* _ACTION ITEM_
Copy every line that contains the string "required" from the entries below.

[INFORMATION PROVIDED — start]

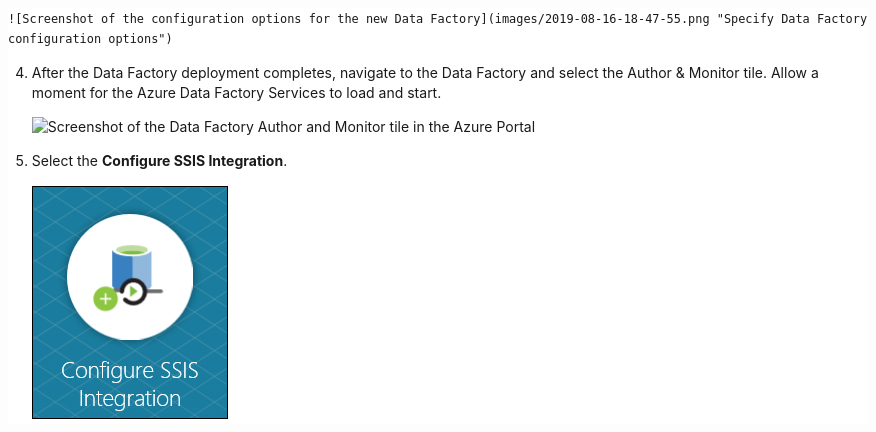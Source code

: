     ![Screenshot of the configuration options for the new Data Factory](images/2019-08-16-18-47-55.png "Specify Data Factory configuration options")


4.  After the Data Factory deployment completes, navigate to the Data Factory and select the Author & Monitor tile. Allow a moment for the Azure Data Factory Services to load and start.

    ![Screenshot of the Data Factory Author and Monitor tile in the Azure Portal](images/Hands-onlabstep-by-step-MigrateEDWtoAzureSQLDataWarehouseimages/media/2019-01-22-11-30-46.png "Select the Author and Monitor tile from the quick links")

5.  Select the **Configure SSIS Integration**.

    ![Screenshot of the Configure SSIS Integration Runtime tile](images/Hands-onlabstep-by-step-MigrateEDWtoAzureSQLDataWarehouseimages/media/2019-06-14_12-08-10.png "Choose the Configure SSIS Integration Runtime tile and then complete for following information")
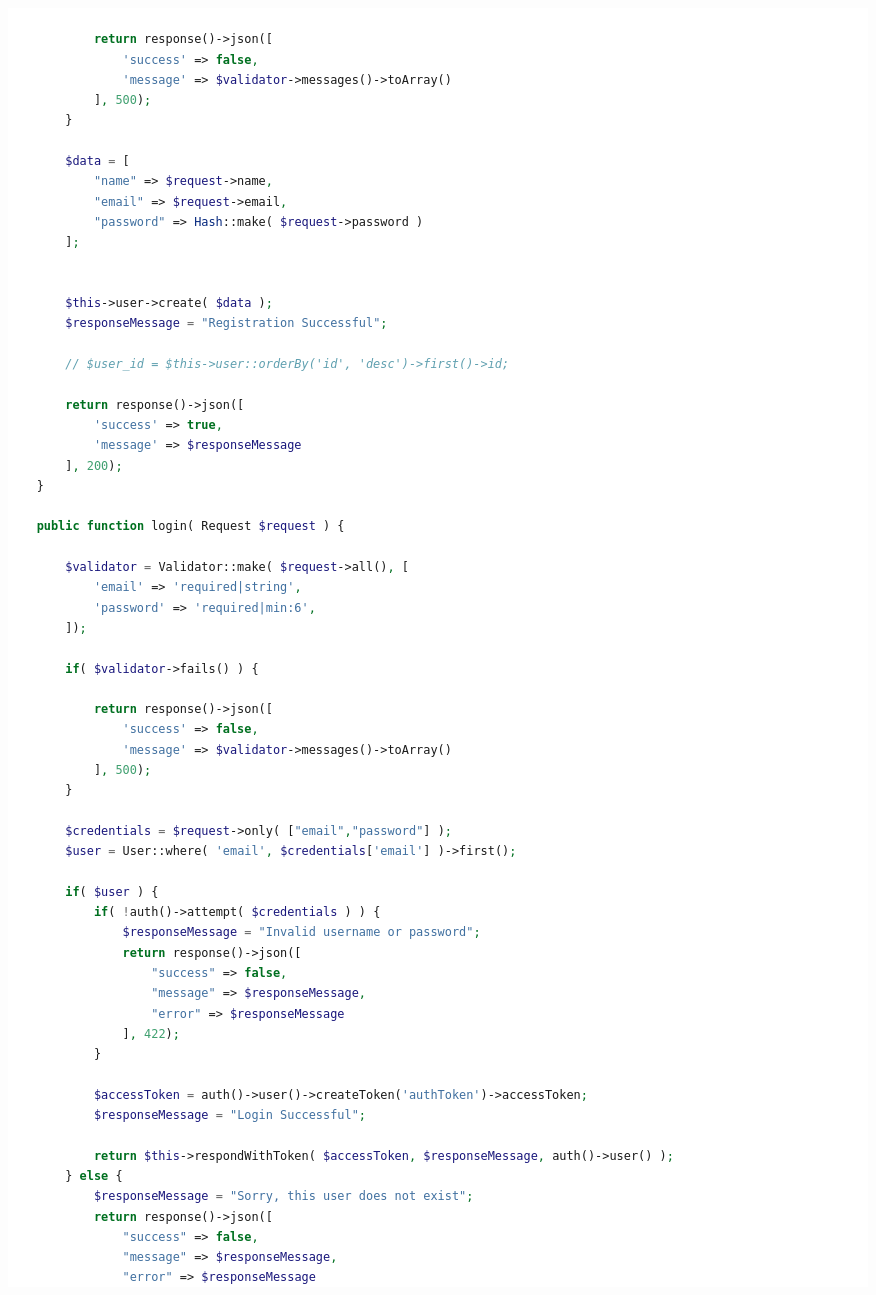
 ```php

            return response()->json([
                'success' => false,
                'message' => $validator->messages()->toArray()
            ], 500);
        }

        $data = [
            "name" => $request->name,
            "email" => $request->email,
            "password" => Hash::make( $request->password )
        ];


        $this->user->create( $data );
        $responseMessage = "Registration Successful";

        // $user_id = $this->user::orderBy('id', 'desc')->first()->id;

        return response()->json([
            'success' => true,
            'message' => $responseMessage
        ], 200);
    }

    public function login( Request $request ) {

        $validator = Validator::make( $request->all(), [
            'email' => 'required|string',
            'password' => 'required|min:6',
        ]);

        if( $validator->fails() ) {

            return response()->json([
                'success' => false,
                'message' => $validator->messages()->toArray()
            ], 500);
        }

        $credentials = $request->only( ["email","password"] );
        $user = User::where( 'email', $credentials['email'] )->first();

        if( $user ) {
            if( !auth()->attempt( $credentials ) ) {
                $responseMessage = "Invalid username or password";
                return response()->json([
                    "success" => false,
                    "message" => $responseMessage,
                    "error" => $responseMessage
                ], 422);
            }

            $accessToken = auth()->user()->createToken('authToken')->accessToken;
            $responseMessage = "Login Successful";

            return $this->respondWithToken( $accessToken, $responseMessage, auth()->user() );
        } else {
            $responseMessage = "Sorry, this user does not exist";
            return response()->json([
                "success" => false,
                "message" => $responseMessage,
                "error" => $responseMessage
```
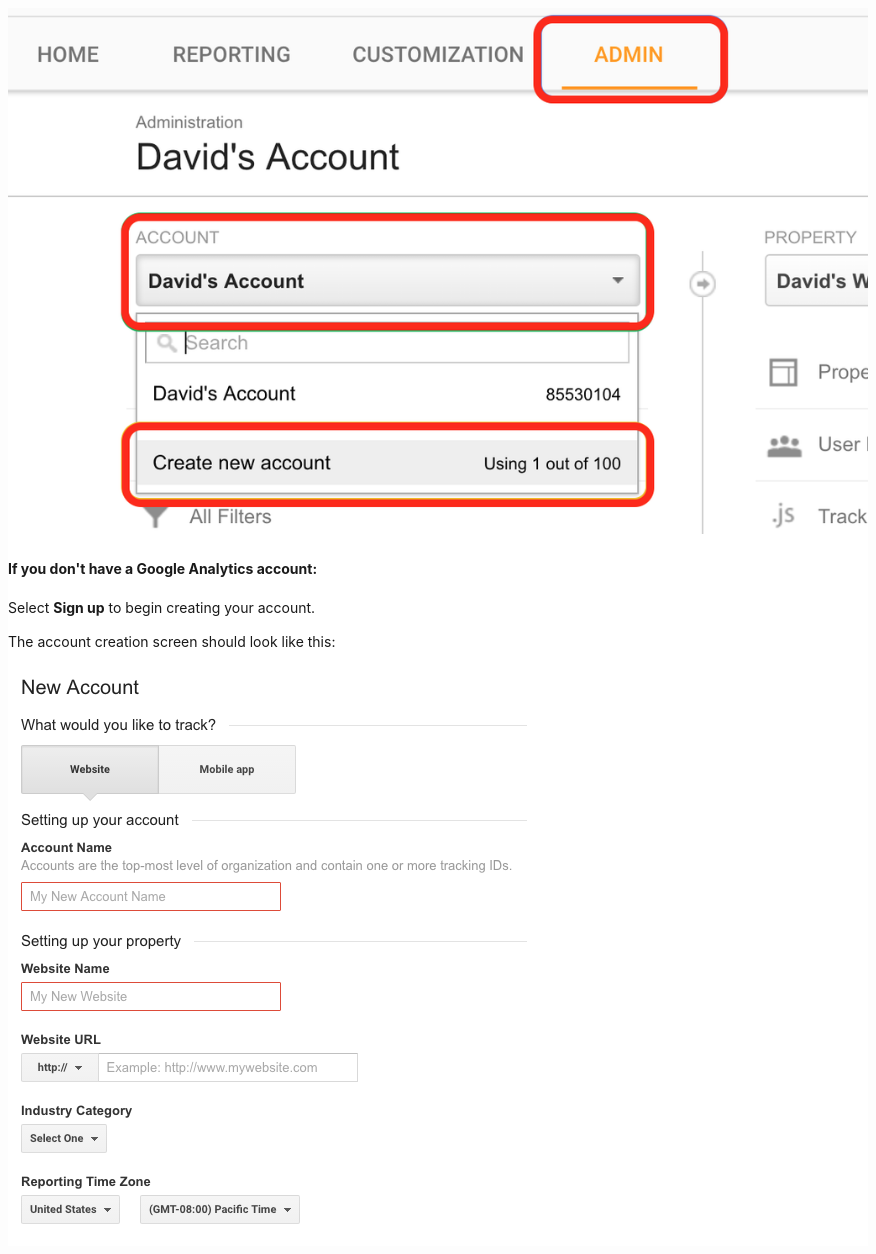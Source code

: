 ![Adding an account](../img/67167bdc1b3d25ee.png)

#### If you don't have a Google Analytics account:

Select <strong>Sign up</strong> to begin creating your account.

The account creation screen should look like this:

![Creating an account](../img/77f0da1cc8479fea.png)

[INFORMATION PROVIDED — finish]

* _EXERCISE SOLUTION_
            'email' => 'required|string',
            'password' => 'required|min:6',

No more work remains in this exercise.